Positioned about 1 million miles above Earth, the SOHO satellite always
faces the visible side of the sun. In 2000 and 2001, scientists Charles
Lindsey and Doug Braun -- now at NorthWest Research Associates Inc. --
developed two techniques that resulted in the first pictures of the
sun's back side. However, both techniques had limitations. One method
only produced images near the center of the far side, while the other
was restricted to views at the edges. To get a complete image,
researchers would have to combine both methods, but that proved to be a
major technical challenge.
The problem was finally overcome last summer when a new computer
algorithm was developed by the Stanford SOHO/MDI team in collaboration
with Kenneth Oslund, an undergraduate at the California Institute of
Technology. Their work resulted in the MDI Farside Graphics Viewer,
which displays the first full images of the far side of the sun. The
viewer is available online at
http://soi.stanford.edu/press/farside_Feb2006/web/
Solar max
"This new method is a vast improvement," Scherrer says. "It should be
especially important during the next solar maximum, which should begin
in 2011, when solar activity will be at its peak."
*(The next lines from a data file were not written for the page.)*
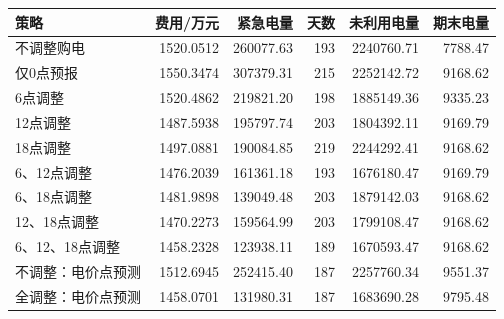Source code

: \begin{tabular}{lrrrrr}
\toprule
策略 & 费用/万元 & 紧急电量 & 天数 & 未利用电量 & 期末电量 \\
\midrule
不调整购电 & 1520.0512 & 260077.63 & 193 & 2240760.71 & 7788.47 \\
仅0点预报 & 1550.3474 & 307379.31 & 215 & 2252142.72 & 9168.62 \\
6点调整 & 1520.4862 & 219821.20 & 198 & 1885149.36 & 9335.23 \\
12点调整 & 1487.5938 & 195797.74 & 203 & 1804392.11 & 9169.79 \\
18点调整 & 1497.0881 & 190084.85 & 219 & 2244292.41 & 9168.62 \\
6、12点调整 & 1476.2039 & 161361.18 & 193 & 1676180.47 & 9169.79 \\
6、18点调整 & 1481.9898 & 139049.48 & 203 & 1879142.03 & 9168.62 \\
12、18点调整 & 1470.2273 & 159564.99 & 203 & 1799108.47 & 9168.62 \\
6、12、18点调整 & 1458.2328 & 123938.11 & 189 & 1670593.47 & 9168.62 \\
不调整：电价点预测 & 1512.6945 & 252415.40 & 187 & 2257760.34 & 9551.37 \\
全调整：电价点预测 & 1458.0701 & 131980.31 & 187 & 1683690.28 & 9795.48 \\
\bottomrule
\end{tabular}
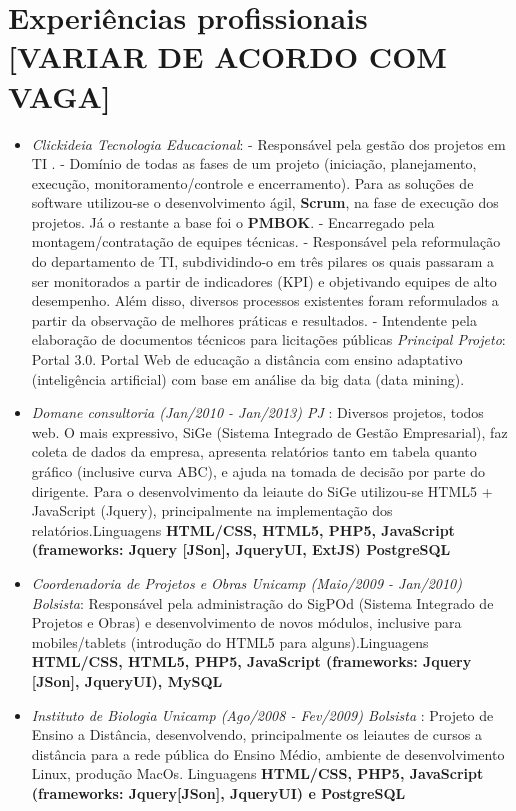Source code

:\documentclass[a4paper,10pt]{article}
\begin{document}
\section{Experiências profissionais [VARIAR DE ACORDO COM VAGA]}
\begin{itemize}

\item \emph{Clickideia Tecnologia Educacional}: 
  \subitem - Responsável pela gestão dos projetos em TI .
  \subitem - Domínio de todas as fases de um projeto (iniciação, planejamento, execução, monitoramento/controle e encerramento). Para as soluções de software utilizou-se o desenvolvimento ágil, \textbf{Scrum}, na fase de execução dos projetos. Já o restante a base foi o \textbf{PMBOK}.
  \subitem - Encarregado pela montagem/contratação de equipes técnicas.
  \subitem - Responsável pela reformulação do departamento de TI, subdividindo-o em três pilares os quais passaram a ser monitorados a partir de indicadores (KPI) e objetivando equipes de alto desempenho. Além disso, diversos processos existentes foram reformulados a partir da observação de melhores práticas e resultados.
  \subitem - Intendente pela elaboração de documentos técnicos para licitações públicas
  \subitem \emph{Principal Projeto}: Portal 3.0. Portal Web de educação a distância com ensino adaptativo (inteligência artificial) com base em análise da big data (data mining).
  
\item \emph{Domane consultoria (Jan/2010 - Jan/2013) PJ }: Diversos projetos, todos web. O mais expressivo, SiGe (Sistema Integrado de Gestão Empresarial), faz coleta de dados da empresa, apresenta relatórios tanto em tabela quanto gráfico (inclusive curva ABC), e ajuda na tomada de decisão por parte do dirigente. Para o desenvolvimento da leiaute do SiGe utilizou-se HTML5 + JavaScript (Jquery), principalmente na implementação dos relatórios.Linguagens \textbf{HTML/CSS, HTML5, PHP5, JavaScript (frameworks: Jquery [JSon], JqueryUI, ExtJS) PostgreSQL}
\item \emph{Coordenadoria de Projetos e Obras Unicamp (Maio/2009 - Jan/2010) Bolsista}: Responsável pela administração do SigPOd (Sistema Integrado de Projetos e Obras) e desenvolvimento de novos módulos, inclusive para mobiles/tablets (introdução do HTML5 para alguns).Linguagens \textbf{HTML/CSS, HTML5, PHP5, JavaScript (frameworks: Jquery [JSon], JqueryUI), MySQL}
  
\item \emph{Instituto de Biologia Unicamp (Ago/2008 - Fev/2009) Bolsista }: Projeto de Ensino a Distância, desenvolvendo, principalmente os leiautes de cursos a distância para a rede pública do Ensino Médio, ambiente de desenvolvimento Linux, produção MacOs. Linguagens \textbf{HTML/CSS, PHP5, JavaScript (frameworks: Jquery[JSon], JqueryUI) e PostgreSQL}


\end{itemize}
\end{document}
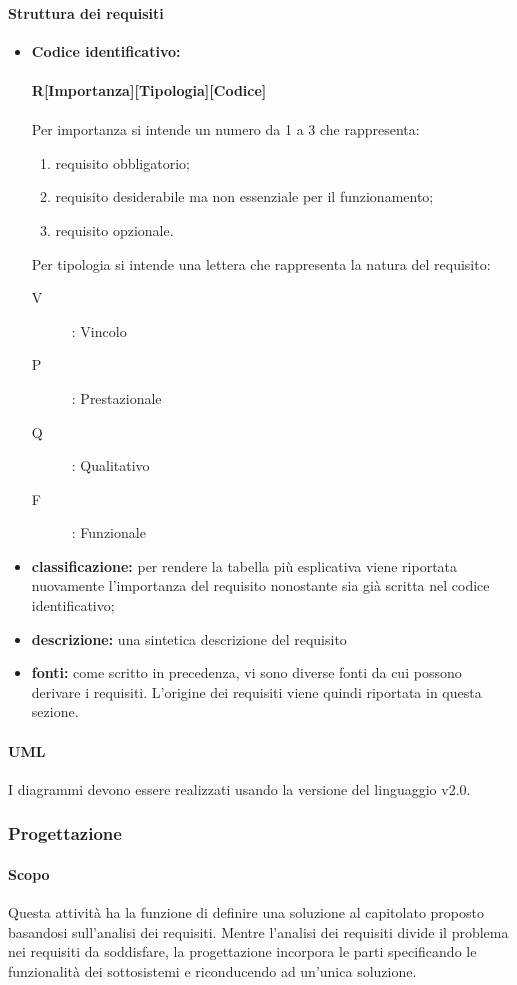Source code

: \paragraph{Struttura dei requisiti}
\begin{itemize}
\item \textbf{Codice identificativo:} \\ \\
 		\textbf{R[Importanza][Tipologia][Codice]}\\ \\
Per importanza si intende un numero da 1 a 3 che rappresenta:
\begin{enumerate}
\item requisito obbligatorio;
\item requisito desiderabile ma non essenziale per il funzionamento;
\item requisito opzionale.
\end{enumerate}
Per tipologia si intende una lettera che rappresenta la natura del requisito:
\begin{description}
\item[V]: Vincolo
\item[P]: Prestazionale
\item[Q]: Qualitativo
\item[F]: Funzionale
\end{description}
\item \textbf{classificazione:} per rendere la tabella più esplicativa viene riportata nuovamente l'importanza del requisito nonostante sia già scritta nel codice identificativo;
\item \textbf{descrizione:} una sintetica descrizione del requisito
\item \textbf{fonti:} come scritto in precedenza, vi sono diverse fonti da cui possono derivare i requisiti. L'origine dei requisiti viene quindi riportata in questa sezione. 
\end{itemize}
\paragraph{UML}
I diagrammi  devono essere realizzati usando la versione del linguaggio v2.0.
\subsubsection{Progettazione}
\paragraph{Scopo}
Questa attività ha la funzione di definire una soluzione al capitolato proposto basandosi sull'analisi dei requisiti.
Mentre l'analisi dei requisiti divide il problema nei requisiti da soddisfare, la progettazione incorpora le parti specificando le funzionalità dei sottosistemi e riconducendo ad un'unica soluzione.
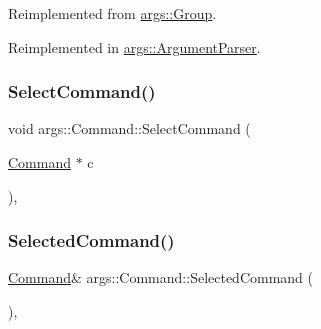 Reimplemented from \hyperlink{classargs_1_1_group_a7ccee0f0ea0902b82029b2ab30f3f84b}{args\+::\+Group}.



Reimplemented in \hyperlink{classargs_1_1_argument_parser_a73b0dc7bc87c3a44345879f34985237f}{args\+::\+Argument\+Parser}.

\mbox{\label{classargs_1_1_command_a6c78467ab5b58df69073da9878cc783c}} 
\subsubsection{\texorpdfstring{Select\+Command()}{SelectCommand()}}
{\footnotesize\ttfamily void args\+::\+Command\+::\+Select\+Command (\begin{DoxyParamCaption}\item[{\hyperlink{classargs_1_1_command}{Command} $\ast$}]{c }\end{DoxyParamCaption})\hspace{0.3cm}{\ttfamily [inline]}, {\ttfamily [noexcept]}}

\mbox{\label{classargs_1_1_command_a09a64666c38476ee923b0cb7a0f56215}} 
\subsubsection{\texorpdfstring{Selected\+Command()}{SelectedCommand()}\hspace{0.1cm}{\footnotesize\ttfamily [1/2]}}
{\footnotesize\ttfamily \hyperlink{classargs_1_1_command}{Command}\& args\+::\+Command\+::\+Selected\+Command (\begin{DoxyParamCaption}{ }\end{DoxyParamCaption})\hspace{0.3cm}{\ttfamily [inline]}, {\ttfamily [protected]}}

\mbox{\label{classargs_1_1_command_af806e6bf21282670984d1ef4680d393b}}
He points out that during the last "solar max," which lasted from 2000
to 2003, solar storms temporarily knocked out power in the northern
parts of Sweden and Canada and destroyed a satellite that was used to
verify credit card payments at numerous gas stations in the United
States. Air transportation also can be disrupted when solar radiation
interferes with the operation of Global Positioning System satellites,
or when aircraft that take shortcuts over the North Pole have to take
longer routes to prevent passengers and crew from being exposed to
intense X-ray radiation.
"Our goal is to give pilots and air traffic controllers a day or two
notice of a possible solar event," Scherrer says, adding that missions
to Mars and other planets also can be affected when solar storms
interfere with satellite communications to Earth. Last week, researchers
at the National Center for Atmospheric Research in Colorado released new
computer models predicting that the next solar cycle will be 30 to 50
percent stronger than last time.
In 2008, SOHO is scheduled to be replaced by NASA's Solar Dynamics
Observatory (SDO), a more advanced satellite designed to provide new
data about the magnetic forces inside the sun that drive the 11-year
solar cycle. Stanford, the University of Colorado and the Lockheed
Martin Corp. will lead the SDO research effort.
"With cell phones and other devices, we've gotten more and more
dependent on the space environment, so there are real economic reasons
for missions like SOHO and SDO," Scherrer says.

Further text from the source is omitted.